Bradley Lake from above
Bradley Lake

Sunday, September 12, 2010

Sept. 12th: Driggs - Jackson 54km 735m

10% grade - Teton Pass
World record downhill with luggage
The fine weather continued (and is forecast to do so until Fri) and it was so pleasant and warm we stopped in Victor, after only 13km and sat in the sun outside a cafĂ© drinking coffee. We would have stayed longer but there was Teton pass to climb. We set off climbing steadily and before long a sign warned (trucks) of a 10% gradient for the next few miles and that is exactly what we got. We were in a narrow valley forested on both sides but at the summit, 2568m, there was a clear view for miles across the Snake River valley with Jackson in the distance.
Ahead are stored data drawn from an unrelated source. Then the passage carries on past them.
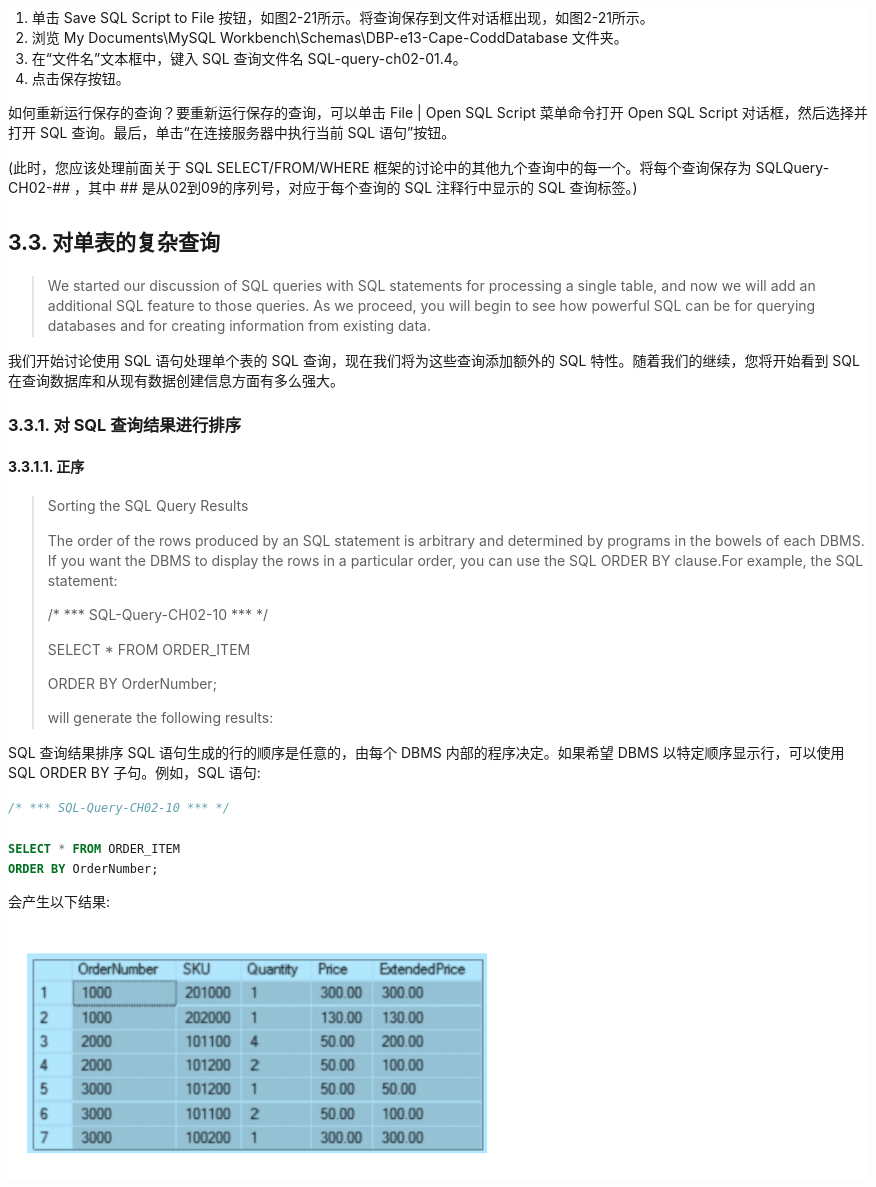 1. 单击 Save SQL Script to File 按钮，如图2-21所示。将查询保存到文件对话框出现，如图2-21所示。
2. 浏览 My Documents\MySQL Workbench\Schemas\DBP-e13-Cape-CoddDatabase  文件夹。
3. 在“文件名”文本框中，键入 SQL 查询文件名 SQL-query-ch02-01.4。
4. 点击保存按钮。

如何重新运行保存的查询？要重新运行保存的查询，可以单击 File | Open SQL Script 菜单命令打开 Open SQL Script 对话框，然后选择并打开 SQL 查询。最后，单击“在连接服务器中执行当前 SQL 语句”按钮。

(此时，您应该处理前面关于 SQL SELECT/FROM/WHERE 框架的讨论中的其他九个查询中的每一个。将每个查询保存为 SQLQuery-CH02-## ，其中 ## 是从02到09的序列号，对应于每个查询的 SQL 注释行中显示的 SQL 查询标签。)

## 3.3. 对单表的复杂查询 

> We started our discussion of SQL queries with SQL statements for processing a single table, and now we will add an additional SQL feature to those queries. As we proceed, you will begin to see how powerful SQL can be for querying databases and for creating information from existing data.

我们开始讨论使用 SQL 语句处理单个表的 SQL 查询，现在我们将为这些查询添加额外的 SQL 特性。随着我们的继续，您将开始看到 SQL 在查询数据库和从现有数据创建信息方面有多么强大。

### 3.3.1. 对 SQL 查询结果进行排序

#### 3.3.1.1. 正序

> Sorting the SQL Query Results
>
> The order of the rows produced by an SQL statement is arbitrary and determined by programs in the bowels of each DBMS. If you want the DBMS to display the rows in a particular order, you can use the SQL ORDER BY clause.For example, the SQL statement:
>
> /* \*\*\* SQL-Query-CH02-10 \*\*\* */
>
> SELECT * FROM ORDER\_ITEM
>
> ORDER BY OrderNumber;
>
> will generate the following results:

SQL 查询结果排序 SQL 语句生成的行的顺序是任意的，由每个 DBMS 内部的程序决定。如果希望 DBMS 以特定顺序显示行，可以使用 SQL ORDER BY 子句。例如，SQL 语句:

```sql
/* *** SQL-Query-CH02-10 *** */

SELECT * FROM ORDER_ITEM
ORDER BY OrderNumber;
```

会产生以下结果:

<img src="%E6%95%B0%E6%8D%AE%E5%BA%93.assets/image-20200703153226625.png" alt="image-20200703153226625" style="zoom: 80%;" />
When we rode in the rain last Thursday 10 inches of snow fell on this pass but fortunately there was very little left today and the road was clear and dry. Moreover, the road dropped 650m with a 10% gradient so a downhill speed record was on the cards and sure enough I clocked 90.5kph, a personal record. Now that was fun and I’d love to have another go without the luggage on the bike but we have other plans.

Sept. 11th: Driggs - Targhee pass 46km 607m

House for sale near Driggs
We had a tourist day in Driggs. The clouds had disappeared overnight and we had cloudless skies and crystal clear views of the mountains so we rode up to the Grand Targhee ski resort in the afternoon. The weather was great and as we passed through Alta, Wyoming, the views opened up giving us many opportunities to take pictures of the Teton Mountains.